Nessa igreja em questão o líder oferecia um tipo de cristianismo místico em que constantemente o povo se via diante da possibilidade do sobrenatural e da manifestação do poder iminente. E eu convivi com essa abordagem e universo por dois anos, tempo em que pude desenvolver o meu próprio ministério e costumava cooperar como pregador em cultos durante a semana e também na mocidade, chegando a ficar em observação para ser consagrado pastor dos jovens (essa foi a primeira das duas vezes em que a expectativa pelo pastorado foi frustrada por divergências com a igreja) até que as contradições das práticas espirituais que eu via e experimentava se tornaram muito grandes com o que eu lia na Bíblia, e ficou inadmissível, para mim, fazer a política do "deixa disso" e me lancei à tentativa de tratar dessas coisas mesmo com grandes prejuízos para mim mesmo.
Hoje tenho muitas outras contradições e erros a pontuar sobre aquele contexto religioso, mas na época, 1997, me foram destacadas duas contradições que precisavam ser corrigidas: 1) o misticismo não bíblico experienciado em larga escala com muita gente falando em línguas estranhas e entrando em êxtases durante os cultos em divergência com os ensinamentos bíblicos e os profetismos imprecisos, falhos e em excesso; e 2) a prática recorrente e comum de se praticar a acepção de pessoas nas atividades da igreja, porque uma vez que os cultos eram muito concorridos (porque as pessoas buscam profecias, revelações e milagres com qualquer charlatão, milagreiro ou cartomante), era prática comum a liderança fazer reserva de lugares para acomodar as pessoas ricas, os empresários, os artistas de TV, os jogadores de futebol, porque essa gente também queria alguma bênção do profeta e como as suas ofertas eram diferenciadas, e eles serviam como propaganda, então eram-lhes reservados lugares privilegiados, no púlpito e no seu derredor, em contraste com a gente comum que ficava de pé nos corredores. Assim era praticado o "uma mão lava a outra" na versão gospel (e não pense que esse é um "privilégio" daquela igreja...)

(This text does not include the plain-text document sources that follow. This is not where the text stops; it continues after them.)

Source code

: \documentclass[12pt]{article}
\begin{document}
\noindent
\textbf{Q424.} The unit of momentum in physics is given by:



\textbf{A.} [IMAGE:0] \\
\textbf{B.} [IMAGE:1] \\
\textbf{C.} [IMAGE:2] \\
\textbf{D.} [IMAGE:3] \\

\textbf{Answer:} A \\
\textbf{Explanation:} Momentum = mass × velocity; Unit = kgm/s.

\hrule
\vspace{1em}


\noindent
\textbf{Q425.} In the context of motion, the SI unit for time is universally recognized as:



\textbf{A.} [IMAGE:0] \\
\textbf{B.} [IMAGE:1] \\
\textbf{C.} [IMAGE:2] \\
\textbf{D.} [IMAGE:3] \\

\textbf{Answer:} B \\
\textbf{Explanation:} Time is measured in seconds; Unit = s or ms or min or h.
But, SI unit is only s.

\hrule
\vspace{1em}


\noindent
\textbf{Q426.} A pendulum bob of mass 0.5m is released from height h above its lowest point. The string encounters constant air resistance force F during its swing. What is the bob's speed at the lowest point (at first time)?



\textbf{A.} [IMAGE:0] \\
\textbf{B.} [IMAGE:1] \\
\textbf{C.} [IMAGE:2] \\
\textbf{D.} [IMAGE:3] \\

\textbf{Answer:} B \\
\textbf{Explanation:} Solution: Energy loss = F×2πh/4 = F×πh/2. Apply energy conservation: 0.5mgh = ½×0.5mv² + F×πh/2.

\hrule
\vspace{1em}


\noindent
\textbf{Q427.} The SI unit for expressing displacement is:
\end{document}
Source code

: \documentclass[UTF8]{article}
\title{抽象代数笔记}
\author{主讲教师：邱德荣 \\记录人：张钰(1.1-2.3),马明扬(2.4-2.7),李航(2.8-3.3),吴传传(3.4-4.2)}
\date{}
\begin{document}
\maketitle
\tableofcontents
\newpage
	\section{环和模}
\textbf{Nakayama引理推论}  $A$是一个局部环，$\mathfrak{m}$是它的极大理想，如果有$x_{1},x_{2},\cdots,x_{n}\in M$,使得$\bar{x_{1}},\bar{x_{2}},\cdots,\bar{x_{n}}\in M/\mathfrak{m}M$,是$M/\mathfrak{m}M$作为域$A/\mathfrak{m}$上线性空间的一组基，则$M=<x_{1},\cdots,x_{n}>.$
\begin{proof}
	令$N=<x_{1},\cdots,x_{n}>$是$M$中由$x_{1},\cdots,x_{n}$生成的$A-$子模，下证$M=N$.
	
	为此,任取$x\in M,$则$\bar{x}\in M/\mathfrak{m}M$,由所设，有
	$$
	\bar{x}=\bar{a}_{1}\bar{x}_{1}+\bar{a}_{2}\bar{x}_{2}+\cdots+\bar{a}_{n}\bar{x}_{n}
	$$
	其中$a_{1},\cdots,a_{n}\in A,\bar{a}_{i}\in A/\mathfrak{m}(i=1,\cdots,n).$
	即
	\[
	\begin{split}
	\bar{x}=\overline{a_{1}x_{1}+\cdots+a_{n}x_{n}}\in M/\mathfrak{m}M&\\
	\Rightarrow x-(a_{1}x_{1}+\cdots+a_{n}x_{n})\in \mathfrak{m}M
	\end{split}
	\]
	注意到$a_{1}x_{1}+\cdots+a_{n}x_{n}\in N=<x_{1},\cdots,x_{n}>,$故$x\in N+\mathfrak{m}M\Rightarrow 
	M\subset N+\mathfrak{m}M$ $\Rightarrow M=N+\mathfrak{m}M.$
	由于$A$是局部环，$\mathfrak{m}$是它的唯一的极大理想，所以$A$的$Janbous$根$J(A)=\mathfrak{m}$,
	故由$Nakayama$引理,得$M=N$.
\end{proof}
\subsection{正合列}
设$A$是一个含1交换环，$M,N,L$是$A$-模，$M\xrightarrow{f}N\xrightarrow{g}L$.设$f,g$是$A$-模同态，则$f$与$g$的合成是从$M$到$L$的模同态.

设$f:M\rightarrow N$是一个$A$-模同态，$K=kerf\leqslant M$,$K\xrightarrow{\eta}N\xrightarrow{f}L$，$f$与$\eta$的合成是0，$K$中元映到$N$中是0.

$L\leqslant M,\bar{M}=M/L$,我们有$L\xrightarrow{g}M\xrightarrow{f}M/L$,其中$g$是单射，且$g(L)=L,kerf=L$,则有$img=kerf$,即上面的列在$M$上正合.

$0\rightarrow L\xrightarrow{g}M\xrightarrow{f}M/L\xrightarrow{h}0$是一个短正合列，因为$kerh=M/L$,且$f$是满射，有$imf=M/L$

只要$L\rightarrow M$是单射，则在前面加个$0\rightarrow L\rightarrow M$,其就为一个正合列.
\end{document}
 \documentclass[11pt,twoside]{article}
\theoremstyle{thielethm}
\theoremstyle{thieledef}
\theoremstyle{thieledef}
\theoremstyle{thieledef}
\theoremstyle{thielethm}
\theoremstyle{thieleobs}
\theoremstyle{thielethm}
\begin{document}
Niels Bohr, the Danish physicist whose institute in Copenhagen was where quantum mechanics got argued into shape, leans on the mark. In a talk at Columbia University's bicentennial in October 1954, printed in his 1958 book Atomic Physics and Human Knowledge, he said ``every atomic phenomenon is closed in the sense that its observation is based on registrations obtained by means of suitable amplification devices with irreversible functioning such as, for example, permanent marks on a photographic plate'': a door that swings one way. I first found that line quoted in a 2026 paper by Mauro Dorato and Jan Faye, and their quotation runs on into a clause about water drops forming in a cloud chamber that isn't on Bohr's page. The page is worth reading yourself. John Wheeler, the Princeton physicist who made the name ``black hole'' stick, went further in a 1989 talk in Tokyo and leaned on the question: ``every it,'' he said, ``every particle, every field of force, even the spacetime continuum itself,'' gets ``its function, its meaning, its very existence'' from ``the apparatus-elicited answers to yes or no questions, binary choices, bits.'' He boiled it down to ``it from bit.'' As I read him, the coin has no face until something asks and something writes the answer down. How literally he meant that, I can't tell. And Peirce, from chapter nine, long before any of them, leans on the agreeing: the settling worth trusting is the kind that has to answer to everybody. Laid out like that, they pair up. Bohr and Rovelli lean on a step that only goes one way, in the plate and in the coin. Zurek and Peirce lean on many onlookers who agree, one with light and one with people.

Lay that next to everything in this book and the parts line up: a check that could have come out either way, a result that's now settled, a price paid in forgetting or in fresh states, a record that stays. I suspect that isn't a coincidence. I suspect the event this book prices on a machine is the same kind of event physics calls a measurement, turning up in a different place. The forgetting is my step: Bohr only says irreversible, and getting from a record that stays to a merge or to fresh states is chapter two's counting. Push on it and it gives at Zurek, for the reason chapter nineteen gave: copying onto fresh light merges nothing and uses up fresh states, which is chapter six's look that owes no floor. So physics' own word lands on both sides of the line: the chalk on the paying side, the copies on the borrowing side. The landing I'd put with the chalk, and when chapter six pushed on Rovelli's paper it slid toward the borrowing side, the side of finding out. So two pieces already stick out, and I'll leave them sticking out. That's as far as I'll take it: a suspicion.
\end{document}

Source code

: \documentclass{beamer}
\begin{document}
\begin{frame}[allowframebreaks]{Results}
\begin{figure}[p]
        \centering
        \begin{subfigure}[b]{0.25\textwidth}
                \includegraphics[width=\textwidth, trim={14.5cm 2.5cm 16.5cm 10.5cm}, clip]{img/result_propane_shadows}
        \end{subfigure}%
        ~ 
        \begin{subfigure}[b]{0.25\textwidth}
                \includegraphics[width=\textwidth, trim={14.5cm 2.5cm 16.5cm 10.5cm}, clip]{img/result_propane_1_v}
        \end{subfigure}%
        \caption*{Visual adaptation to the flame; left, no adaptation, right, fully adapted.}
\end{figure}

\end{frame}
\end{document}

E então, eu e mais dois amigos participamos de uma reunião com toda a liderança da igreja (cerca de 20 pessoas) para tratarmos das nossas divergências - e a palavra de uma das líderes, a que deu o tom naquele concílio, foi: "isso é capricho", pois, segundo ela, ali se pregava a Palavra de Deus e vidas eram salvas, transformadas e libertas e os motivos das nossas diferenças eram meros detalhes dispensáveis, "caprichos" de gente que fica procurando o que criticar porque o importante é que ali se serve a Deus e aquele ministério estava dando muitos frutos (só se atira pedras em árvores frutíferas) - o errado era eu!

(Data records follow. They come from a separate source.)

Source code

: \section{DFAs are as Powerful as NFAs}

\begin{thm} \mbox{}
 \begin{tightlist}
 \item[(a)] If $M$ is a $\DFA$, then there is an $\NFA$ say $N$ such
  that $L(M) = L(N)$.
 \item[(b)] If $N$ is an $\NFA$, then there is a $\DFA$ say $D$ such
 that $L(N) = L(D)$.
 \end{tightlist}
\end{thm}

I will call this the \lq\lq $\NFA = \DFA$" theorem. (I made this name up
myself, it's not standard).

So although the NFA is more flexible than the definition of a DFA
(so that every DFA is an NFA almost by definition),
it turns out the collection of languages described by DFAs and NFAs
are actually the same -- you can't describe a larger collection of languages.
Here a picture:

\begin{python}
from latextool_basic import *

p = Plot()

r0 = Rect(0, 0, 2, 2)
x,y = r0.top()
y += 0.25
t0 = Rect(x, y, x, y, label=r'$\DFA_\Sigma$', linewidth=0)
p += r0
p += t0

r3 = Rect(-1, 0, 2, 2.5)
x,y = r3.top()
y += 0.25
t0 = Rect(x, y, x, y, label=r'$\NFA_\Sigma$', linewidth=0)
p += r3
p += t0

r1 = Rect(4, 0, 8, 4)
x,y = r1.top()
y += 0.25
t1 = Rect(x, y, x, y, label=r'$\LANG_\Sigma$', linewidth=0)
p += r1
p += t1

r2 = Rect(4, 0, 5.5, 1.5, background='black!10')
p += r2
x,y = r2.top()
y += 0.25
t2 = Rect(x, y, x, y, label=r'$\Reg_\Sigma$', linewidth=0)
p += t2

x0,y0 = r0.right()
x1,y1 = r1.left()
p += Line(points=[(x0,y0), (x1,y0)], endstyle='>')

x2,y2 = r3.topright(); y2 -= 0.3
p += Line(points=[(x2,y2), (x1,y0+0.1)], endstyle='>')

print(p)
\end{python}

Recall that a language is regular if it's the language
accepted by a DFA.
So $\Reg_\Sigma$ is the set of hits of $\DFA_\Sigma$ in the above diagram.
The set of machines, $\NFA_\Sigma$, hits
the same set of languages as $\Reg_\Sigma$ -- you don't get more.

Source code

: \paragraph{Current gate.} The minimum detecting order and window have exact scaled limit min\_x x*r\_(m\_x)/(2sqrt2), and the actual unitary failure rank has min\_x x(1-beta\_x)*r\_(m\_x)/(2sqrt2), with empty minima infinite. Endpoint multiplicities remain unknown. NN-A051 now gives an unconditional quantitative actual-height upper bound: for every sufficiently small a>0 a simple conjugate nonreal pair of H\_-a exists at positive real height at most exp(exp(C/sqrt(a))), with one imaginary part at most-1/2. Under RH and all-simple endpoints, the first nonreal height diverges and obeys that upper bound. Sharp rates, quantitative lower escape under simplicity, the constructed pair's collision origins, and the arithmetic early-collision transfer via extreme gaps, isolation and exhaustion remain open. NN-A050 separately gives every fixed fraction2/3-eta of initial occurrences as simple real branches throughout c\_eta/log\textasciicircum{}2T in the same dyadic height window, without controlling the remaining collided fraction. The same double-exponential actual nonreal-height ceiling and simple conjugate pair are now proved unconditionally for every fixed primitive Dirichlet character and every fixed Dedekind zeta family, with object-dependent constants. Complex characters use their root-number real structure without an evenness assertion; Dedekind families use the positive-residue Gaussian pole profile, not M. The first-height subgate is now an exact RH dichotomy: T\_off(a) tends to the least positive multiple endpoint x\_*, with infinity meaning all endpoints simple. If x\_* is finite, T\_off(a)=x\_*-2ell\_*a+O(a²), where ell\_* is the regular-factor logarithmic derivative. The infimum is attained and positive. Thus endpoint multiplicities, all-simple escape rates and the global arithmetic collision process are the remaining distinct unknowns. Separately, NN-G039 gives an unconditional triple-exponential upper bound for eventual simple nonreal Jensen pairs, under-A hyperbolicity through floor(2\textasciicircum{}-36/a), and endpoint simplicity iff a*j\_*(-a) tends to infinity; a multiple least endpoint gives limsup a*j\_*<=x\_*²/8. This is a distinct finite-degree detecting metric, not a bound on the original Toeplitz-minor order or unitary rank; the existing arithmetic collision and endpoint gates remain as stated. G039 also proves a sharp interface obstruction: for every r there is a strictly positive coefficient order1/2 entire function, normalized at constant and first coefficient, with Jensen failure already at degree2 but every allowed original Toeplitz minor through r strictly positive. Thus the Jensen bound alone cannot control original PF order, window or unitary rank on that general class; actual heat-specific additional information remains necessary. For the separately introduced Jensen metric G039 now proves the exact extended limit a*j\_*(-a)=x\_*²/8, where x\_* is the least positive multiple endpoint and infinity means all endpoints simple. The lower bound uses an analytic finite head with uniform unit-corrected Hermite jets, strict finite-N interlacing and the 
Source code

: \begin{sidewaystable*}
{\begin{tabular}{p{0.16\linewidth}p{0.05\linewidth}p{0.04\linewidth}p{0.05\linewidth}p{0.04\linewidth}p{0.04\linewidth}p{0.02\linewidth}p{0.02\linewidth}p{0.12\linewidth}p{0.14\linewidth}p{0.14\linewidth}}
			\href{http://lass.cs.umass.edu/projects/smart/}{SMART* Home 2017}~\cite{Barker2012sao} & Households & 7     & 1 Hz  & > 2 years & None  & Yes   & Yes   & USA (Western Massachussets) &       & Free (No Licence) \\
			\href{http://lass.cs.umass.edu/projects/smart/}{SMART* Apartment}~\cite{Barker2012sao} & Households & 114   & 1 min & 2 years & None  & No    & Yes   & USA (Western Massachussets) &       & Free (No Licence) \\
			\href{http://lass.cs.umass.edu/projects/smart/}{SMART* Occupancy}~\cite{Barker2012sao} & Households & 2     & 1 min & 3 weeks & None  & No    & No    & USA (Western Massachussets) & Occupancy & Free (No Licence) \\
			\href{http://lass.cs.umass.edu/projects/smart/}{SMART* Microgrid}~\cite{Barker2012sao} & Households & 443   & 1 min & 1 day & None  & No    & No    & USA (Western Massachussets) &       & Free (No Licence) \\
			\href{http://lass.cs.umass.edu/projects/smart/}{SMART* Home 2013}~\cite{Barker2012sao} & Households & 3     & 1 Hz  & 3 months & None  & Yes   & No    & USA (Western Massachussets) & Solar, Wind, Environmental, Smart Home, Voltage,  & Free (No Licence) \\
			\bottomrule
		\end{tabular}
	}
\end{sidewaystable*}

Não é de hoje que eu pus na cabeça que na obra de Deus não é admitida a corrupção. Aliás a corrupção não é aceitável em coisa nenhuma. Mas na igreja deve-se primar pela fidelidade e ainda que "pequenas distorções" ajudem a obter grandes resultados - porque as pessoas se sentem mais facilmente atraídas por soluções mágicas, fáceis e prazerosas em contraste com as exigências do Evangelho - e daí se decorre que muitas vezes, e talvez na maioria delas, os grandes resultados são apenas os frutos podres de uma abordagem evangélica corrompida e, por isso, ao contrário do que muitos advogam, a distorção - que é mentira - não liberta, não salva, não nos aproxima de Deus mas sim, do oposto disso, nos aproxima apenas de uma concepção idealizada de deus, um deus inventado sob medida para servir às aspirações das pessoas, um ídolo.
Reduzir o debate a "capricho", os apontamentos para as corrupções como detalhes dispensáveis é assumir a corrupção como parte intrínseca da obra de Deus, uma coisa impossível ao Deus Santo que exige fidelidade à sua Palavra, à sua Lei.

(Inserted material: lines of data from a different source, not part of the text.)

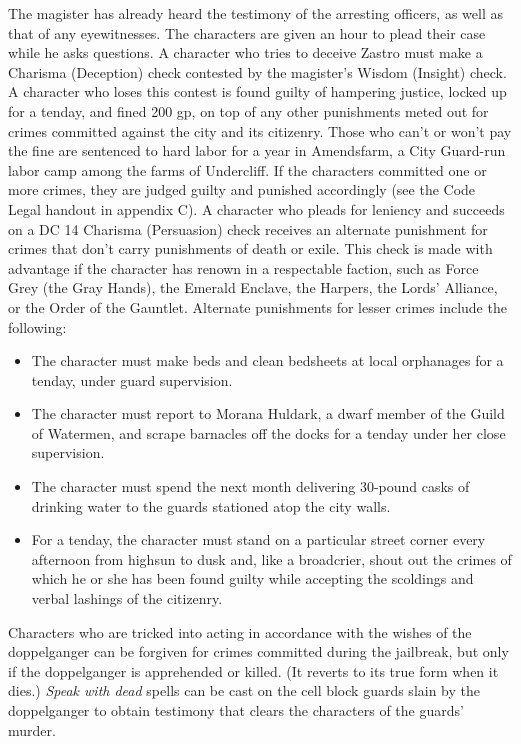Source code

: \documentclass[10pt,a4paper,twoside,twocolumn,openany,nodeprecatedcode]{dndbook}
\begin{document}
The magister has already heard the testimony of the arresting officers, as well as that of any eyewitnesses. The characters are given an hour to plead their case while he asks questions. A character who tries to deceive Zastro must make a Charisma (Deception) check contested by the magister's Wisdom (Insight) check. A character who loses this contest is found guilty of hampering justice, locked up for a tenday, and fined 200 gp, on top of any other punishments meted out for crimes committed against the city and its citizenry. Those who can't or won't pay the fine are sentenced to hard labor for a year in Amendsfarm, a City Guard-run labor camp among the farms of Undercliff.
If the characters committed one or more crimes, they are judged guilty and punished accordingly (see the Code Legal handout in appendix C). A character who pleads for leniency and succeeds on a DC 14 Charisma (Persuasion) check receives an alternate punishment for crimes that don't carry punishments of death or exile. This check is made with advantage if the character has renown in a respectable faction, such as Force Grey (the Gray Hands), the Emerald Enclave, the Harpers, the Lords' Alliance, or the Order of the Gauntlet. Alternate punishments for lesser crimes include the following:
\begin{itemize}

\item The character must make beds and clean bedsheets at local orphanages for a tenday, under guard supervision.
\item The character must report to Morana Huldark, a dwarf member of the Guild of Watermen, and scrape barnacles off the docks for a tenday under her close supervision.
\item The character must spend the next month delivering 30-pound casks of drinking water to the guards stationed atop the city walls.
\item For a tenday, the character must stand on a particular street corner every afternoon from highsun to dusk and, like a broadcrier, shout out the crimes of which he or she has been found guilty while accepting the scoldings and verbal lashings of the citizenry.
\end{itemize}


Characters who are tricked into acting in accordance with the wishes of the doppelganger can be forgiven for crimes committed during the jailbreak, but only if the doppelganger is apprehended or killed. (It reverts to its true form when it dies.) \textit{Speak with dead} spells can be cast on the cell block guards slain by the doppelganger to obtain testimony that clears the characters of the guards' murder.
\end{document}
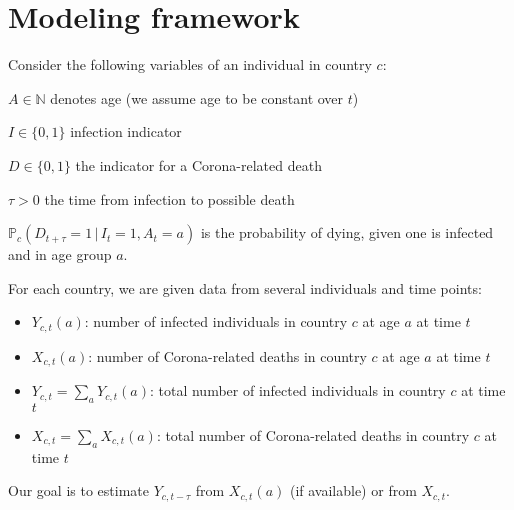 \documentclass[a4paper]{article}
\newcommand\N{\mathbb{N}}
\renewcommand\P{\mathbb{P}}
\newcommand{\given}{\, \vert \,}
\begin{document}
\section{Modeling framework}
Consider the following variables of an individual in country $c$: 
\begin{compactitem}
\item $A \in \N$ denotes age (we assume age to be constant over $t$)
\item $I \in \{0,1\}$ infection indicator
\item $D \in \{0,1\}$ the indicator for a Corona-related death 
\item $\tau > 0$ the time from infection to possible death
\item $\P_c(D_{t+\tau} = 1 \given I_t = 1, A_t = a)$ is the probability of dying, given one is infected and in age group $a$.
\end{compactitem}



For each country, we are given data from several individuals and time points:

\begin{itemize}
\item $Y_{c,t}(a)$: number of infected individuals in country $c$ at age $a$ at time $t$
\item $X_{c,t}(a)$: number of Corona-related deaths in country $c$ at age $a$ at time $t$
\item $Y_{c,t} = \sum_a Y_{c,t}(a)$: total number of infected individuals in country $c$ at time $t$
\item $X_{c,t} = \sum_a X_{c,t}(a)$: total number of Corona-related deaths in country $c$ at time $t$
\end{itemize}
%
Our goal is to estimate $Y_{c,t-\tau}$ from $X_{c,t}(a)$ (if available) or from $X_{c,t}$. 
\end{document}
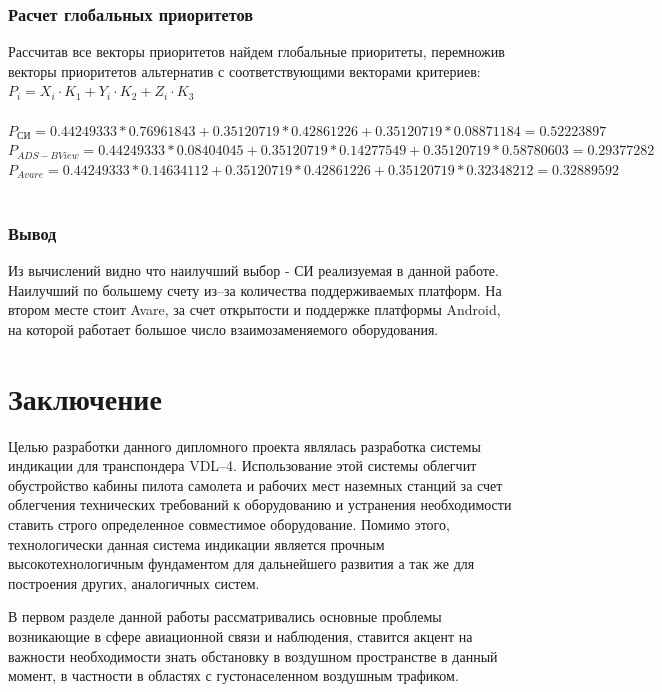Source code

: \documentclass[a4paper,12pt]{report} %
\begin{document}
\subsection{Расчет глобальных приоритетов}

Рассчитав все векторы приоритетов найдем глобальные приоритеты, перемножив
векторы приоритетов альтернатив с соответствующими векторами критериев:\\

$P_i=X_i \cdot K_1 + Y_i \cdot K_2 + Z_i \cdot K_3 $ \\
\\
$P_{СИ} = 0.44249333 * 0.76961843 + 0.35120719 * 0.42861226 + 0.35120719 *
0.08871184 = 0.52223897$ \\
$P_{ADS-B View} = 0.44249333 * 0.08404045 + 0.35120719 * 0.14277549 + 0.35120719
* 0.58780603 = 0.29377282 $ \\
$P_{Avare} = 0.44249333 * 0.14634112 + 0.35120719 * 0.42861226 + 0.35120719 *
0.32348212 = 0.32889592$ \\
\\

\subsection{Вывод}

Из вычислений видно что наилучший выбор - СИ реализуемая в данной работе.
Наилучший по большему счету из--за количества поддерживаемых платформ. На втором
месте стоит Avare, за счет открытости и поддержке платформы Android, на которой
работает большое число взаимозаменяемого оборудования.

\newpage
\chapter*{Заключение}

Целью разработки данного дипломного проекта являлась разработка системы индикации
для транспондера VDL--4. Использование этой системы облегчит обустройство кабины
пилота самолета и рабочих мест наземных станций за счет облегчения технических
требований к оборудованию и устранения необходимости ставить строго определенное
совместимое оборудование. Помимо этого, технологически данная система индикации
является прочным высокотехнологичным фундаментом для дальнейшего развития а так
же для построения других, аналогичных систем.

В первом разделе данной работы рассматривались основные проблемы возникающие в
сфере авиационной связи и наблюдения, ставится акцент на важности необходимости
знать обстановку в воздушном пространстве в данный момент, в частности в
областях с густонаселенном воздушным трафиком.
\end{document}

Obs. Neste texto eu quis pontuar apenas o tema do "capricho" (ou do seu correlato "mimimi" - que também já ouvi), do esforço de muita gente não querer corrigir seus "pequenos", mas adorados, desvios. Mas deixo claro que ministérios proféticos que praticam misticismos estravagantes são distorções bizarras do Evangelho, e que pastores-profetas dados a profecias, revelações e curanderismos são apenas falsos pastores e falsos profetas, são lobos, são charlatões que disseminam mentiras.